NexaCompute Policies

This document consolidates safety, storage, and cost policies for the NexaCompute platform.

Storage Policy

Storage Hierarchy

NexaCompute uses a three-tier storage architecture for optimal performance and persistence.

1. Ephemeral Storage (/workspace/tmp or /scratch)

Purpose: Fast, temporary working area for live training and data loading. Location: On the GPU node’s local NVMe or ephemeral disk. Lifecycle: Dies when the node is torn down — never assume persistence. Contents:
/workspace/tmp/
  ├── dataloader_cache/
  ├── checkpoints_temp/
  ├── logs_temp/
  └── wandb_offline/
Rules:
  • Always write intermediate checkpoints and temporary logs here.
  • Sync only final artifacts to permanent storage.
  • Use fast I/O here to maximize GPU throughput.

2. Permanent / Durable Storage (/mnt/nexa_durable)

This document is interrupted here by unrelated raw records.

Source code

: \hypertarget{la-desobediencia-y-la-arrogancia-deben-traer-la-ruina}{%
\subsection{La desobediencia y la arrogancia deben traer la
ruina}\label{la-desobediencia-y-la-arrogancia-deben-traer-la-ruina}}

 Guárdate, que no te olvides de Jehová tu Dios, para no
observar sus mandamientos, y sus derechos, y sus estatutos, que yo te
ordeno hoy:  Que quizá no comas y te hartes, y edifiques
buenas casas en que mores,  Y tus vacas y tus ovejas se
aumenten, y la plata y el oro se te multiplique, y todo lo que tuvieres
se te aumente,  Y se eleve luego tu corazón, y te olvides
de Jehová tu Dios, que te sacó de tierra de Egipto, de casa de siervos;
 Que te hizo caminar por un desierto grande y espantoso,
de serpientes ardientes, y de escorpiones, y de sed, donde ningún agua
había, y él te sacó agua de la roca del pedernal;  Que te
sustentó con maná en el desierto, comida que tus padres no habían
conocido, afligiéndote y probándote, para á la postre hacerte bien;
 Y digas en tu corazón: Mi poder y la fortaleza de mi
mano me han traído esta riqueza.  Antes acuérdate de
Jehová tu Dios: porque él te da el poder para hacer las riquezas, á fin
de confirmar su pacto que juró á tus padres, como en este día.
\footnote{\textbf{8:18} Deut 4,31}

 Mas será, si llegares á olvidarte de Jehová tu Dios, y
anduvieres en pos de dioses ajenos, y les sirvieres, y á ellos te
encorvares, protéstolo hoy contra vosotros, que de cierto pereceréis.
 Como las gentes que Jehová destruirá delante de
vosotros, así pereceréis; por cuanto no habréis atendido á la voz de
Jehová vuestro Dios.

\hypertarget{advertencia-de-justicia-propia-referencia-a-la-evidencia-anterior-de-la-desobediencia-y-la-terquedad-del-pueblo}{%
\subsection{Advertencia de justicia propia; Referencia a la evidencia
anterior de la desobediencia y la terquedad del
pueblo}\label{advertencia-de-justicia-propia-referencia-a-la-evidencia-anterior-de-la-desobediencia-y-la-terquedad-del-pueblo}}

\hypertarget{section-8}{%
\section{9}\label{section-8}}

Purpose: Long-term storage for model outputs, datasets, manifests, evals. Location: Can be a mounted S3/Backblaze bucket, persistent volume, or local directory synced via rsync. Lifecycle: Survives reboots and pod teardown. Contents:
/mnt/nexa_durable/
  ├── datasets/
  │   ├── dataset_v1.parquet
  │   ├── dataset_v2.parquet
  ├── checkpoints/
  │   ├── run_20251030_213000/
  │   │   ├── final.pt
  │   │   ├── config.yaml
  │   │   └── logs.json
  ├── evals/
  │   ├── reports/
  │   │   ├── leaderboard_20251030.parquet
  │   └── outputs/
  └── manifests/
      ├── run_20251030_213000.json
      └── dataset_registry.yaml
Rules:
  • Treat this as source of truth for all artifacts.
  • Rsync this directory to local machine for archival:
    rsync -avz gpu-node:/mnt/nexa_durable/ ~/nexa_compute/durable/
    
  • Never commit it to git — only track manifests and hashes.

3. Shared Storage (/workspace/shared or /mnt/shared)

Purpose: Collaboration and multi-node coordination. Location: Optional — could be an NFS mount or a Tailscale-shared directory. Lifecycle: Persistent but shared across multiple GPU nodes. Contents:
/workspace/shared/
  ├── common_datasets/
  ├── eval_prompts/
  └── active_jobs/
Rules:
  • Use for shared datasets or coordination files between jobs.
  • Don’t use for high-speed training I/O; this is for metadata and coordination.

Summary Table

TypePathPersistenceTypical ContentsNotes
Ephemeral (Scratch)/workspace/tmpTemp checkpoints, dataloader shards, logsFast local NVMe
Durable/mnt/nexa_durableCheckpoints, datasets, evals, manifestsSynced back to Mac
Shared/workspace/sharedCommon datasets, coordination filesMulti-node access
Local Control (Mac)~/nexa_compute/durable/Mirrored durable storageLocal backup + git manifests

Local Development Storage

For local development, use the data/ directory structure:
data/
├── raw/              # Raw input data (gitignored)
├── processed/         # Organized processed outputs
│   ├── distillation/
│   ├── training/
│   ├── evaluation/
│   └── raw_summary/
See DATA_ORGANIZATION.md in the project root for detailed organization.

Safety Policy

Model Safety

  • Dataset Lineage: Enforce dataset lineage: manifests must include source provenance before promotion.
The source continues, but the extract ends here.